(Source texts of formatted documents)
● ● ●

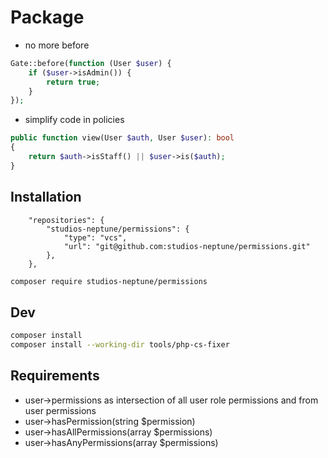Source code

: # Package
- no more before
```php
Gate::before(function (User $user) {
    if ($user->isAdmin()) {
        return true;
    }
});
```

- simplify code in policies
```php
public function view(User $auth, User $user): bool
{
    return $auth->isStaff() || $user->is($auth);
}
```

## Installation
```
    "repositories": {
        "studios-neptune/permissions": {
            "type": "vcs",
            "url": "git@github.com:studios-neptune/permissions.git"
        },
    },
```
```bash
composer require studios-neptune/permissions
```

## Dev
```bash
composer install
composer install --working-dir tools/php-cs-fixer
```

## Requirements
- user->permissions as intersection of all user role permissions and from user permissions
- user->hasPermission(string $permission)
- user->hasAllPermissions(array $permissions)
- user->hasAnyPermissions(array $permissions)
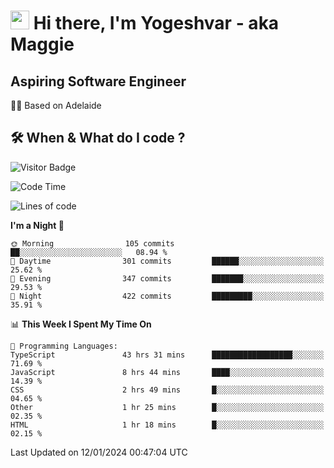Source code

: <h1><img src="https://emojis.slackmojis.com/emojis/images/1531849430/4246/blob-sunglasses.gif?1531849430" width="30"/> Hi there, I'm Yogeshvar - aka Maggie</h1>

## Aspiring Software Engineer
🏂🏻  Based on Adelaide 

## 🛠 When & What do I code ?  

![Visitor Badge](https://visitor-badge.feriirawann.repl.co?username=yogeshvar&repo=yogeshvar&label=Visitors&style=plastic&color=%23457BFF&contentType=svg)

<!--START_SECTION:waka-->
![Code Time](http://img.shields.io/badge/Code%20Time-2%2C560%20hrs%2055%20mins-blue)

![Lines of code](https://img.shields.io/badge/From%20Hello%20World%20I%27ve%20Written-4.0%20million%20lines%20of%20code-blue)

**I'm a Night 🦉** 

```text
🌞 Morning                105 commits         ██░░░░░░░░░░░░░░░░░░░░░░░   08.94 % 
🌆 Daytime                301 commits         ██████░░░░░░░░░░░░░░░░░░░   25.62 % 
🌃 Evening                347 commits         ███████░░░░░░░░░░░░░░░░░░   29.53 % 
🌙 Night                  422 commits         █████████░░░░░░░░░░░░░░░░   35.91 % 
```


📊 **This Week I Spent My Time On** 

```text
💬 Programming Languages: 
TypeScript               43 hrs 31 mins      ██████████████████░░░░░░░   71.69 % 
JavaScript               8 hrs 44 mins       ████░░░░░░░░░░░░░░░░░░░░░   14.39 % 
CSS                      2 hrs 49 mins       █░░░░░░░░░░░░░░░░░░░░░░░░   04.65 % 
Other                    1 hr 25 mins        █░░░░░░░░░░░░░░░░░░░░░░░░   02.35 % 
HTML                     1 hr 18 mins        █░░░░░░░░░░░░░░░░░░░░░░░░   02.15 % 
```


 Last Updated on 12/01/2024 00:47:04 UTC
<!--END_SECTION:waka-->
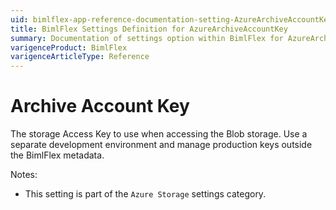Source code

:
 ```yaml
---
uid: bimlflex-app-reference-documentation-setting-AzureArchiveAccountKey
title: BimlFlex Settings Definition for AzureArchiveAccountKey
summary: Documentation of settings option within BimlFlex for AzureArchiveAccountKey
varigenceProduct: BimlFlex
varigenceArticleType: Reference
---
```


# Archive Account Key

The storage Access Key to use when accessing the Blob storage. Use a separate development environment and manage production keys outside the BimlFlex metadata.

Notes:

* This setting is part of the `Azure Storage` settings category.
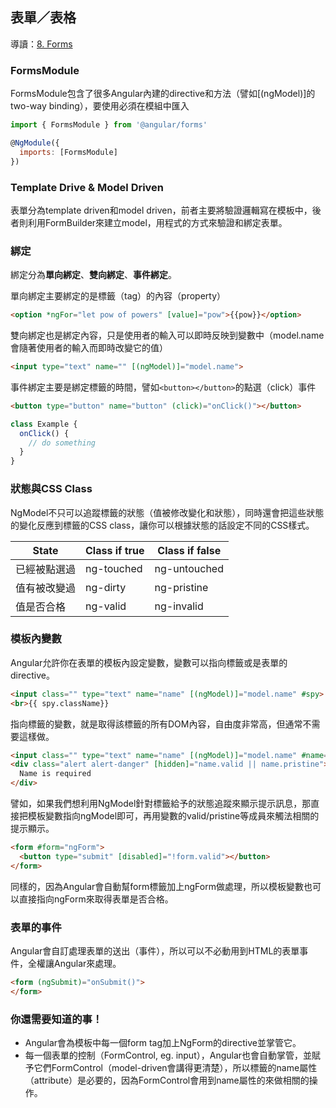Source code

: ## 表單／表格
導讀：[8. Forms](https://angular.io/docs/ts/latest/guide/forms.html)



### FormsModule
FormsModule包含了很多Angular內建的directive和方法（譬如[(ngModel)]的two-way binding），要使用必須在模組中匯入

```javascript
import { FormsModule } from '@angular/forms'

@NgModule({
  imports: [FormsModule]
})
```


### Template Drive & Model Driven
表單分為template driven和model driven，前者主要將驗證邏輯寫在模板中，後者則利用FormBuilder來建立model，用程式的方式來驗證和綁定表單。


### 綁定
綁定分為**單向綁定**、**雙向綁定**、**事件綁定**。


單向綁定主要綁定的是標籤（tag）的內容（property）
```html
<option *ngFor="let pow of powers" [value]="pow">{{pow}}</option>
```

雙向綁定也是綁定內容，只是使用者的輸入可以即時反映到變數中（model.name會隨著使用者的輸入而即時改變它的值）
```html
<input type="text" name="" [(ngModel)]="model.name">
```

事件綁定主要是綁定標籤的時間，譬如```<button></button>```的點選（click）事件
```html
<button type="button" name="button" (click)="onClick()"></button>
```

```javascript
class Example {
  onClick() {
    // do something
  }
}
```


### 狀態與CSS Class
NgModel不只可以追蹤標籤的狀態（值被修改變化和狀態），同時還會把這些狀態的變化反應到標籤的CSS class，讓你可以根據狀態的話設定不同的CSS樣式。

| State | Class if true | Class if false |
| ------| ------ | ------ |
| 已經被點選過 | ng-touched | ng-untouched |
| 值有被改變過 | ng-dirty | ng-pristine |
| 值是否合格 | ng-valid | ng-invalid |


### 模板內變數
Angular允許你在表單的模板內設定變數，變數可以指向標籤或是表單的directive。

```html
<input class="" type="text" name="name" [(ngModel)]="model.name" #spy>
<br>{{ spy.className}}
```

指向標籤的變數，就是取得該標籤的所有DOM內容，自由度非常高，但通常不需要這樣做。

```html
<input class="" type="text" name="name" [(ngModel)]="model.name" #name="ngModel">
<div class="alert alert-danger" [hidden]="name.valid || name.pristine">
  Name is required
</div>
```
譬如，如果我們想利用NgModel針對標籤給予的狀態追蹤來顯示提示訊息，那直接把模板變數指向ngModel即可，再用變數的valid/pristine等成員來觸法相關的提示顯示。

```html
<form #form="ngForm">
  <button type="submit" [disabled]="!form.valid"></button>
</form>
```
同樣的，因為Angular會自動幫form標籤加上ngForm做處理，所以模板變數也可以直接指向ngForm來取得表單是否合格。


### 表單的事件
Angular會自訂處理表單的送出（事件），所以可以不必動用到HTML的表單事件，全權讓Angular來處理。
```html
<form (ngSubmit)="onSubmit()">
</form>
```


### 你還需要知道的事！
- Angular會為模板中每一個form tag加上NgForm的directive並掌管它。
- 每一個表單的控制（FormControl, eg. input），Angular也會自動掌管，並賦予它們FormControl（model-driven會講得更清楚），所以標籤的name屬性（attribute）是必要的，因為FormControl會用到name屬性的來做相關的操作。
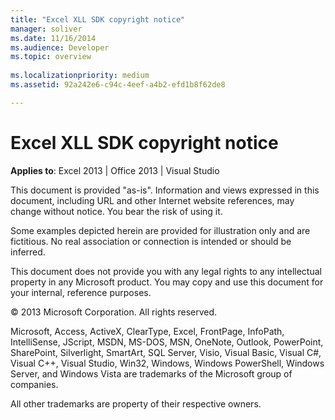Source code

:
 ```yaml
---
title: "Excel XLL SDK copyright notice"
manager: soliver
ms.date: 11/16/2014
ms.audience: Developer
ms.topic: overview
 
ms.localizationpriority: medium
ms.assetid: 92a242e6-c94c-4eef-a4b2-efd1b8f62de8

---
```


# Excel XLL SDK copyright notice

 **Applies to**: Excel 2013 | Office 2013 | Visual Studio 
  
This document is provided "as-is". Information and views expressed in this document, including URL and other Internet website references, may change without notice. You bear the risk of using it. 
  
Some examples depicted herein are provided for illustration only and are fictitious. No real association or connection is intended or should be inferred.
  
This document does not provide you with any legal rights to any intellectual property in any Microsoft product. You may copy and use this document for your internal, reference purposes. 
  
© 2013 Microsoft Corporation. All rights reserved.
  
Microsoft, Access, ActiveX, ClearType, Excel, FrontPage, InfoPath, IntelliSense, JScript, MSDN, MS-DOS, MSN, OneNote, Outlook, PowerPoint, SharePoint, Silverlight, SmartArt, SQL Server, Visio, Visual Basic, Visual C#, Visual C++, Visual Studio, Win32, Windows, Windows PowerShell, Windows Server, and Windows Vista are trademarks of the Microsoft group of companies.
  
All other trademarks are property of their respective owners.
  

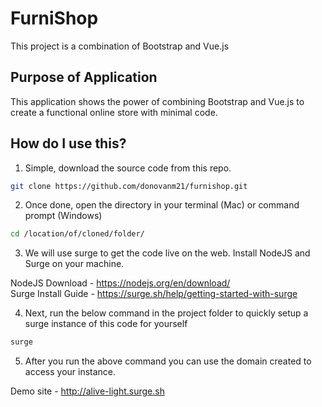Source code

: # FurniShop

This project is a combination of Bootstrap and Vue.js

## Purpose of Application

This application shows the power of combining Bootstrap and Vue.js to create a functional online store with minimal code.

## How do I use this?

1. Simple, download the source code from this repo.

``` bash
git clone https://github.com/donovanm21/furnishop.git
```

2. Once done, open the directory in your terminal (Mac) or command prompt (Windows)

``` bash
cd /location/of/cloned/folder/
```

3. We will use surge to get the code live on the web. Install NodeJS and Surge on your machine.

NodeJS Download - https://nodejs.org/en/download/ <br>
Surge Install Guide - https://surge.sh/help/getting-started-with-surge

4. Next, run the below command in the project folder to quickly setup a surge instance of this code for yourself

``` bash
surge
```

5. After you run the above command you can use the domain created to access your instance.

Demo site - http://alive-light.surge.sh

● ● ●

From the records above, copy every line that includes the word "blue".

- FINAL ANSWER:
![Code Time](http://img.shields.io/badge/Code%20Time-2%2C560%20hrs%2055%20mins-blue)
![Lines of code](https://img.shields.io/badge/From%20Hello%20World%20I%27ve%20Written-4.0%20million%20lines%20of%20code-blue)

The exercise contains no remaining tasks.